━━━ Provided material

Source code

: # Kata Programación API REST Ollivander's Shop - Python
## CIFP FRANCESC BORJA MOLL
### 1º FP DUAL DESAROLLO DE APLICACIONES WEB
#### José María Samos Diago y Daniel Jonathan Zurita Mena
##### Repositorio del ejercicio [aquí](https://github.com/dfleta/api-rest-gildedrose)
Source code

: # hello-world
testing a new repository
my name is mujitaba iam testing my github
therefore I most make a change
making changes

━━━━━━

* Assignment *
Every line of the listing is to be transcribed exactly.

* Response to the task *
Source code

: # Kata Programación API REST Ollivander's Shop - Python
## CIFP FRANCESC BORJA MOLL
### 1º FP DUAL DESAROLLO DE APLICACIONES WEB
#### José María Samos Diago y Daniel Jonathan Zurita Mena
##### Repositorio del ejercicio [aquí](https://github.com/dfleta/api-rest-gildedrose)
Source code

: # hello-world
testing a new repository
my name is mujitaba iam testing my github
therefore I most make a change
making changes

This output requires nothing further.